» The problem
Note every line in the entries that contains the string "inside", and copy it.
(Beginning of Extracted material)
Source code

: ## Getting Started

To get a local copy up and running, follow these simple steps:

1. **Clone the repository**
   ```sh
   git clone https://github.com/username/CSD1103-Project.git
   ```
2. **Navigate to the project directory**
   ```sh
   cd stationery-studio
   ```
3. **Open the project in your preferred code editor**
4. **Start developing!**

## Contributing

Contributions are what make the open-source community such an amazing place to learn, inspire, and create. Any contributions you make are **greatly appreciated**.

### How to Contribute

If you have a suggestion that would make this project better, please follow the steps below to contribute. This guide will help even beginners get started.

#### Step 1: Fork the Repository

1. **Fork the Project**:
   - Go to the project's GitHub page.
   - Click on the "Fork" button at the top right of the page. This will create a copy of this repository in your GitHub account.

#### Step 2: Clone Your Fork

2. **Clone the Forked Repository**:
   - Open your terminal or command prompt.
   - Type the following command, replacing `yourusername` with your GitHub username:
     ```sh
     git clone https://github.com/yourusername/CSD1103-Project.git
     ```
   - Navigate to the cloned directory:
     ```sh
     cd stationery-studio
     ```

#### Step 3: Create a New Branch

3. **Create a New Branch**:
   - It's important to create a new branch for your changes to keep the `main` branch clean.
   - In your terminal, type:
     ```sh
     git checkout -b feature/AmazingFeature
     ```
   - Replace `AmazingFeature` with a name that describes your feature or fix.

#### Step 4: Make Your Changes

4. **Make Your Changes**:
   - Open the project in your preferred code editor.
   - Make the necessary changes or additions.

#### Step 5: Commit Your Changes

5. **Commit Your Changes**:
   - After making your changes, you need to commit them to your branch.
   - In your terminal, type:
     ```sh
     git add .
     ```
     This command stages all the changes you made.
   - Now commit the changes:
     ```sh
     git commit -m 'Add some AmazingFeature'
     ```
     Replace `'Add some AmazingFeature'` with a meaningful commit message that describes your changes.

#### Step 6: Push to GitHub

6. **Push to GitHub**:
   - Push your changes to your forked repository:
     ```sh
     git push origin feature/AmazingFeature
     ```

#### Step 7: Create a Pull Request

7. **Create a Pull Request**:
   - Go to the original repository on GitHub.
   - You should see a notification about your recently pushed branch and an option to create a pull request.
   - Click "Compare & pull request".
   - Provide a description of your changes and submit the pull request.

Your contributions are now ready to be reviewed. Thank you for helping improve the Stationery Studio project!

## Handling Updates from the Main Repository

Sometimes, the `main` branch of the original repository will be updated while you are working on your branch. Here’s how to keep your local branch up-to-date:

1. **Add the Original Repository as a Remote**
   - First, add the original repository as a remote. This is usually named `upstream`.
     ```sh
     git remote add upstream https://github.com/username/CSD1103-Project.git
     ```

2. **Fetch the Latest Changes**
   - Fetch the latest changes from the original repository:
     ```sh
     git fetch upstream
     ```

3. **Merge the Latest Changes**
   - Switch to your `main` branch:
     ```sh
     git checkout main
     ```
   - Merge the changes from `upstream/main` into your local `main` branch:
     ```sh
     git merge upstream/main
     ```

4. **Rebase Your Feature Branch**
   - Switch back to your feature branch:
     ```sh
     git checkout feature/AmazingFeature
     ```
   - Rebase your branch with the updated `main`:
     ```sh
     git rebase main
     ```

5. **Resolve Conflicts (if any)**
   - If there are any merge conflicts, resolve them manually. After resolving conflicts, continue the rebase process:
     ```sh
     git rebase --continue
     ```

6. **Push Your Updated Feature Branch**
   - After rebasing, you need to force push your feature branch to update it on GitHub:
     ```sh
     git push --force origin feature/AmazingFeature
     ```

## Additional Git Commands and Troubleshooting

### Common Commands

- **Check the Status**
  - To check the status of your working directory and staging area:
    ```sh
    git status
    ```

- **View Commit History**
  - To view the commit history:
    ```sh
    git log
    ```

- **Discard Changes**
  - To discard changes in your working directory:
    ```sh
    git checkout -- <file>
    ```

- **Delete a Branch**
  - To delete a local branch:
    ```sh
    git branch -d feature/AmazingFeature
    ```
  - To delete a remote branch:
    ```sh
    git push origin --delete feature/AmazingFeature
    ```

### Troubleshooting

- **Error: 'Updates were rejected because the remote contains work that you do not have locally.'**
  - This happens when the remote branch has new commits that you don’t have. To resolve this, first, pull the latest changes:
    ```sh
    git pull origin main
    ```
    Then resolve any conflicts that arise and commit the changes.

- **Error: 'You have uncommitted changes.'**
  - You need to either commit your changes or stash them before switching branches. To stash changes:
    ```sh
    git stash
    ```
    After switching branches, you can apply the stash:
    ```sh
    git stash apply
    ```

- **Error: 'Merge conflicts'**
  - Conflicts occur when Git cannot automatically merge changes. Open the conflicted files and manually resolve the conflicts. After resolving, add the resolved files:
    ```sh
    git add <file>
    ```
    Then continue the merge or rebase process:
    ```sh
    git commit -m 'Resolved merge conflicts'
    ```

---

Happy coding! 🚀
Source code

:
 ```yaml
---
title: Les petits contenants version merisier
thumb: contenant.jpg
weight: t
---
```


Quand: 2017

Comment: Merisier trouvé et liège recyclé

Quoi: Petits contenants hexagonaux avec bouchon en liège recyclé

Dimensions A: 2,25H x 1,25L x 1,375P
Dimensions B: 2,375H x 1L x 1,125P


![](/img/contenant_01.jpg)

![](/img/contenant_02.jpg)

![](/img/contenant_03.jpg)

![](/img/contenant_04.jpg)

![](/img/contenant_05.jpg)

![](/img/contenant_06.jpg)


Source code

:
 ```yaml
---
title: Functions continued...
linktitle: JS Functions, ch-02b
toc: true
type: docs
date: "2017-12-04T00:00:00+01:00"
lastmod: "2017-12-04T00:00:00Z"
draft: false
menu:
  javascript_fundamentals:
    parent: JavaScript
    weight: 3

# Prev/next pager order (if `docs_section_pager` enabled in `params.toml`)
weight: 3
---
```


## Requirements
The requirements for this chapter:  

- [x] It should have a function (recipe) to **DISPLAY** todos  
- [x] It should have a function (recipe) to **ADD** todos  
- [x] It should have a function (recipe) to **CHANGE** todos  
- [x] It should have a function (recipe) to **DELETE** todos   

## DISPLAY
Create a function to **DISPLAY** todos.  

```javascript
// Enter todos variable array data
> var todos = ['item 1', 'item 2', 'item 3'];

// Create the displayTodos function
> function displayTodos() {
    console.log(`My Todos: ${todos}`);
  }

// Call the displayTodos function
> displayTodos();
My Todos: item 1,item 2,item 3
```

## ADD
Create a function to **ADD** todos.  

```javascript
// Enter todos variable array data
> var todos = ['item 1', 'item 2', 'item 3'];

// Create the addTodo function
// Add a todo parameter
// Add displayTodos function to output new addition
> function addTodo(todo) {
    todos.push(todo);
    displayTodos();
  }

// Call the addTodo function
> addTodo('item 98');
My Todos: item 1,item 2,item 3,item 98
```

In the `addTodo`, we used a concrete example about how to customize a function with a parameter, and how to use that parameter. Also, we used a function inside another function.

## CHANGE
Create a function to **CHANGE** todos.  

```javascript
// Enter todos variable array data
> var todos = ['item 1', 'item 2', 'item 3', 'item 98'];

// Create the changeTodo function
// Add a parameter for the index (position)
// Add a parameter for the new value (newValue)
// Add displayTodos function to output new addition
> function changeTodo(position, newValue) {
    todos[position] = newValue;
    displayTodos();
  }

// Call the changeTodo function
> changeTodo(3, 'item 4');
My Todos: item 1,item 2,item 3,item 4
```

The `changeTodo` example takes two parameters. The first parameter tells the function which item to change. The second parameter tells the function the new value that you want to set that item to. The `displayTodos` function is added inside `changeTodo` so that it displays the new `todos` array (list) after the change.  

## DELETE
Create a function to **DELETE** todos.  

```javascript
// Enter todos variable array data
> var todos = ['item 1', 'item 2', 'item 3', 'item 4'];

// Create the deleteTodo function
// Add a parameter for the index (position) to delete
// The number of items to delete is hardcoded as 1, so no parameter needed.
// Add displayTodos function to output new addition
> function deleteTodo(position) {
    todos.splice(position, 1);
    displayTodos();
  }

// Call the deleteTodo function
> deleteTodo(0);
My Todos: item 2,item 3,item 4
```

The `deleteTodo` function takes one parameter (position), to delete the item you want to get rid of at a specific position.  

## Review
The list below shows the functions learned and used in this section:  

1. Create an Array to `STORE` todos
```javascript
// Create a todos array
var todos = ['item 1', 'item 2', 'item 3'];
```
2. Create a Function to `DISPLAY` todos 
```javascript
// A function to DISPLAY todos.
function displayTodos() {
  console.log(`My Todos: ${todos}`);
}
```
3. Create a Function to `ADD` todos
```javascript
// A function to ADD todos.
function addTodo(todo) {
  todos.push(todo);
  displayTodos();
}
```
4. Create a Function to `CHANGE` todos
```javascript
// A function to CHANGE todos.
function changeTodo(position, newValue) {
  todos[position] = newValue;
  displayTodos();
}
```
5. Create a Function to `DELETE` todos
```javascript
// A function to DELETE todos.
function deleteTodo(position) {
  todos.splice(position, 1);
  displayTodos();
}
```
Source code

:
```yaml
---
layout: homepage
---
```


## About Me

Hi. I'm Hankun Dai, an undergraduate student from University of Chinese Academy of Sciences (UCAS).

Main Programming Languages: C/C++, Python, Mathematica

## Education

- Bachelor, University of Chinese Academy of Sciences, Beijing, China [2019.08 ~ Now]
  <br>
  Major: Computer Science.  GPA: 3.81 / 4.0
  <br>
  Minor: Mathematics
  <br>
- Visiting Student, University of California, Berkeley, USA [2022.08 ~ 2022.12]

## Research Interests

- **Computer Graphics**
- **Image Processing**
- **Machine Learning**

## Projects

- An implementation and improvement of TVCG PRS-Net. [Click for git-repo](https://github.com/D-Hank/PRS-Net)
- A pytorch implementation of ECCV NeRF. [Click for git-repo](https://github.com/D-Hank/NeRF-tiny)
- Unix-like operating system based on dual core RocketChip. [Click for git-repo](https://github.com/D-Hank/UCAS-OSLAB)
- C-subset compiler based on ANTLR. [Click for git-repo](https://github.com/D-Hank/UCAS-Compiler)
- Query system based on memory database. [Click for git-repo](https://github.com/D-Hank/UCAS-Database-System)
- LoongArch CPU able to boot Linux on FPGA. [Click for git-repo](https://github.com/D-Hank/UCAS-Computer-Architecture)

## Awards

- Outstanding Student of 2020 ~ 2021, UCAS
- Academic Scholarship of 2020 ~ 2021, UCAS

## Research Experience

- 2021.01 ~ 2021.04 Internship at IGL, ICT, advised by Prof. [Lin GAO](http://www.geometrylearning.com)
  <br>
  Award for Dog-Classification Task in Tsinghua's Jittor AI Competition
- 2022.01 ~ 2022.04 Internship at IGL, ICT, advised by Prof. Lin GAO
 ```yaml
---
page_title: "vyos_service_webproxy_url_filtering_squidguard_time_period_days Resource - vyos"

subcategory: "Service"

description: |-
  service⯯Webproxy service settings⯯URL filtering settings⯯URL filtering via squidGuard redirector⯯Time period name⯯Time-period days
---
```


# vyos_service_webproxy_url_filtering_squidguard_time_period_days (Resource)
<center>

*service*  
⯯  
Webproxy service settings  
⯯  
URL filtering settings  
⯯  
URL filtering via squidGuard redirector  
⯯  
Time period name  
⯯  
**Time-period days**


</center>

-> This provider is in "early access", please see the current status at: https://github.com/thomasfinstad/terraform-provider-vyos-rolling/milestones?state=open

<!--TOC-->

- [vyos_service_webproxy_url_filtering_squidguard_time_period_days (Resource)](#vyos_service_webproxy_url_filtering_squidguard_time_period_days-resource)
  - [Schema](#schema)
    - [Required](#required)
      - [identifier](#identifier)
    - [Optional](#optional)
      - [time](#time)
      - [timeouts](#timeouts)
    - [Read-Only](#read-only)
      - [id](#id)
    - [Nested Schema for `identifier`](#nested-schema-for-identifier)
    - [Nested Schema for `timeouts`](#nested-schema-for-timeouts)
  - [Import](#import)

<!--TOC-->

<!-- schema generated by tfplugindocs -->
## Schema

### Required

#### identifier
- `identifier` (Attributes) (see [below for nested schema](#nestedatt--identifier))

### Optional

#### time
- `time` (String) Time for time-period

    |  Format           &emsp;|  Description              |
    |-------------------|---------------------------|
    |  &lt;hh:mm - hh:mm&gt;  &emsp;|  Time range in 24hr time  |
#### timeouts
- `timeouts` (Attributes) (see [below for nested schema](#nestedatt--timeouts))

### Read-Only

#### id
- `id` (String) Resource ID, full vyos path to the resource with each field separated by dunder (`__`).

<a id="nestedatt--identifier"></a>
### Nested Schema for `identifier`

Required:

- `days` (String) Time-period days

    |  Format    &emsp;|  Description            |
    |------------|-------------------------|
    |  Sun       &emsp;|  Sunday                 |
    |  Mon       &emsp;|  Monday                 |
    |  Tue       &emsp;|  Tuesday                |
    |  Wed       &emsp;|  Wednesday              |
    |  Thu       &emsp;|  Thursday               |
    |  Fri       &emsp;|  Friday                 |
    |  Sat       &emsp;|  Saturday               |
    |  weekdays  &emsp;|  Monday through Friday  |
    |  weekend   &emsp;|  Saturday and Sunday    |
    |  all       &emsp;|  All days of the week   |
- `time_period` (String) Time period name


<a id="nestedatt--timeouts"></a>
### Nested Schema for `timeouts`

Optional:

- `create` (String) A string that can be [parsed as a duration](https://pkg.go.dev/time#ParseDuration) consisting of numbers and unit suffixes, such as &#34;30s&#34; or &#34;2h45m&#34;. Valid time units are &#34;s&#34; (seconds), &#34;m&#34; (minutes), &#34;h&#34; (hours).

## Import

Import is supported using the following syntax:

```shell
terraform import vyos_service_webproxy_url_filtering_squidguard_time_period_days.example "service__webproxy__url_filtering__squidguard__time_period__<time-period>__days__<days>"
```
(End of Extracted material)
» Result for this exercise
In the `addTodo`, we used a concrete example about how to customize a function with a parameter, and how to use that parameter. Also, we used a function inside another function.
The `changeTodo` example takes two parameters. The first parameter tells the function which item to change. The second parameter tells the function the new value that you want to set that item to. The `displayTodos` function is added inside `changeTodo` so that it displays the new `todos` array (list) after the change.  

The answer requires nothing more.